Maria Teresa Mascellino 1,, Federica Di Timoteo 1, Massimiliano De Angelis 1, Alessandra Oliva 1
PMCID: PMC8560067  PMID: 34737590

Dear editor

We read with interest the comments by Syed Hasan Shuja et al1 regarding our article on the characteristics of the most common vaccines against COVID-19.2

In the present letter the authors underlined that in our review the vaccine by Sinopharm has not been mentioned which could possibly create panic and confusion in those people who were being given this vaccine in their vaccinal programs.1 We are very sorry for this involuntary misunderstanding. However, we must specify that this review was submitted to the journal at the end of April 2021, the corrected version after the comments of the reviewers was sent in June, the acceptance by the editor occurred in July followed by the publication on August 31, 2021. The authors of the letter are right when they say that the review is incomplete as the role of the vaccine by Sinopharm in the fight against the COVID-19 has not been taken into account.2 Nevertheless it must be considered that at the time of writing this vaccine was hardly mentioned or not mentioned at all because it was still in the early stages of its evaluation.

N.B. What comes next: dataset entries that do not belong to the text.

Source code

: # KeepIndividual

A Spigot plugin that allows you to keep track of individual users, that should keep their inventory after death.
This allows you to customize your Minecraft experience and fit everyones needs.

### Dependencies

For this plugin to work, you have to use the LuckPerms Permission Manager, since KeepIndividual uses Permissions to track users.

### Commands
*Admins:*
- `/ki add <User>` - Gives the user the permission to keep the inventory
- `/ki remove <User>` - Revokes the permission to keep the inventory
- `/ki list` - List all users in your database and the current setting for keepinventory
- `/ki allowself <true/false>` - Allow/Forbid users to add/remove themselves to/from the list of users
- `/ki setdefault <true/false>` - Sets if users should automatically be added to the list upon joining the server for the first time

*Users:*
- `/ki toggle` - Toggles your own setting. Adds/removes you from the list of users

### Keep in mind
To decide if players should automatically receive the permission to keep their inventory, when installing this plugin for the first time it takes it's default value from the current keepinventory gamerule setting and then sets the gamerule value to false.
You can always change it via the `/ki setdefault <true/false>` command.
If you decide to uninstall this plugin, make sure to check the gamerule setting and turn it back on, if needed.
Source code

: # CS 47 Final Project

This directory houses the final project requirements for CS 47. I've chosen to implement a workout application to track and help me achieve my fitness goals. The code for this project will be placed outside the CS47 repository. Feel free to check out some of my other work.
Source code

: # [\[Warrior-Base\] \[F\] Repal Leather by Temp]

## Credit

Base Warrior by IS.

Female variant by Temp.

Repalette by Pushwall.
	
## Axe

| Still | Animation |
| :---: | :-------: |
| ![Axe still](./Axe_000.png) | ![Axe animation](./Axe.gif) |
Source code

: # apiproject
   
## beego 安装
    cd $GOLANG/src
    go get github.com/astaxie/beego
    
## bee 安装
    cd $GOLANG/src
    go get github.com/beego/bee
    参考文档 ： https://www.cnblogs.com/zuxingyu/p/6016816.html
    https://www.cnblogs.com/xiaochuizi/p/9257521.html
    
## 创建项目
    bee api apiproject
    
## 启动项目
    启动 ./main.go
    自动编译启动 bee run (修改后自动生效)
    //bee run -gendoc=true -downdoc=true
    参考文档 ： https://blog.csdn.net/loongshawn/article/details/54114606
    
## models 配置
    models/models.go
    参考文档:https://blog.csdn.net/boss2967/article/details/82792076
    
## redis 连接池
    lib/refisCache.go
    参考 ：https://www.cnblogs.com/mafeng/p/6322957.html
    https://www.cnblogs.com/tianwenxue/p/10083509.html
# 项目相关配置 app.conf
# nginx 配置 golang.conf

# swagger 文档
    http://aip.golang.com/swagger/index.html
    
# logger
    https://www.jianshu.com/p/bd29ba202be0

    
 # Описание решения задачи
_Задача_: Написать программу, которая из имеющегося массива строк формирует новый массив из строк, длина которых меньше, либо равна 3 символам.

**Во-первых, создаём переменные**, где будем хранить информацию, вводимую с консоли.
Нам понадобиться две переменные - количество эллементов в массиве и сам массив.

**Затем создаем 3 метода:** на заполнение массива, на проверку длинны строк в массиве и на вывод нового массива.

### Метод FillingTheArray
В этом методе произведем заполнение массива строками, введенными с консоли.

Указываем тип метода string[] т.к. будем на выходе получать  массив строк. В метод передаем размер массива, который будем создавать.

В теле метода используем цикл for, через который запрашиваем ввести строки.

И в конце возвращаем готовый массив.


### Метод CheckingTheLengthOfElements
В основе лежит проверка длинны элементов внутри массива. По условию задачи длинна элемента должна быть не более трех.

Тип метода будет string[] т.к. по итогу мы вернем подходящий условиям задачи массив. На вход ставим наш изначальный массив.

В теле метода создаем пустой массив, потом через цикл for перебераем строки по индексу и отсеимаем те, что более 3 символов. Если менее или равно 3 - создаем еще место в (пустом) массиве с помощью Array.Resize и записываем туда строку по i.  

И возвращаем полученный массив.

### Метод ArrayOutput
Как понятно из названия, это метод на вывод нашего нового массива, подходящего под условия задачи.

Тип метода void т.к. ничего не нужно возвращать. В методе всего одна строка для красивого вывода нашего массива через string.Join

The WHO Strategic Advisory Group of Experts (SAGE) issued interim recommendations for the use of the Sinopharm vaccine (BIBP-CoV) developed by Beijing Institute of Biological Products Co. against COVID-19 on 29 April 2021. As new data becomes available, the WHO will update recommendations accordingly.3

Because of that, only now we have more precise information about this vaccine (the trade name is Covilo) which shows an efficacy of 79% in preventing symptomatic infection and hospitalization. No important side effects are detected other than pain at the site of injection, headache or fatigue. This vaccine is an inactivated vaccine (Vero cell) whose developers were Sinopharm + China National Biotec Group Co + Wuhan Institute of Biological Products.4 The vaccine, prepared with the inactivated whole virus, has several advantages, including low manufacturing cost, safety, and does not involve genetic manipulation. This approach uses technology that has been shown to work very well such as for the vaccines against influenza and polio.4

The study in Phase 3 (Trials ChiCTR2000034780) projected by Wuhan Institute of Biological Products Co., Ltd and by Beijing Institute of Biological Products Co., Ltd, evaluated the efficacy, the immunogenicity and the safety of the inactivated SARS-CoV-2 vaccine in a healthy population aged 18 years or older receiving in a random way two doses of the experimental Vero Cell vaccine, or placebo, at time 0 and 21 days after the first administration.5,6 The vaccine can be stored at 2–8°C but it should be protected from light. As it is well known, SARS-CoV-2 viruses undergo evolution, consequently some new virus variants may be associated with higher transmissibility and disease severity, The efficacy of the COVID-19 vaccine BIBP has not yet been evaluated in the context of widespread circulation of variants of concern (VOC) but this is assumed to be done shortly.3

The vaccine booster, after the two doses included in the normal vaccinal program, is currently contemplated for frail subjects with comorbidities, healthy workers, teachers, immunocompromised patients, and others. It is worth noting that at the time of our review, there was still no talk of the booster at all. In the near future the third dose of the vaccine might be extended to the entire population. Administration of a third dose of an inactivated virus vaccine (Vero cell) can boost the immune response and increase the duration of anamnestic responses against SARS-CoV-2.7 So far the approval by the FDA of the third dose refers only to the Pfizer-BioNTech (Comirnaty®) vaccine anti-COVID-19 to allow for emergency use of a single booster dose to be administered at least six months after completion of the primary series for particular subjects.8

Disclosure

The authors declare no conflicts of interest for this communication.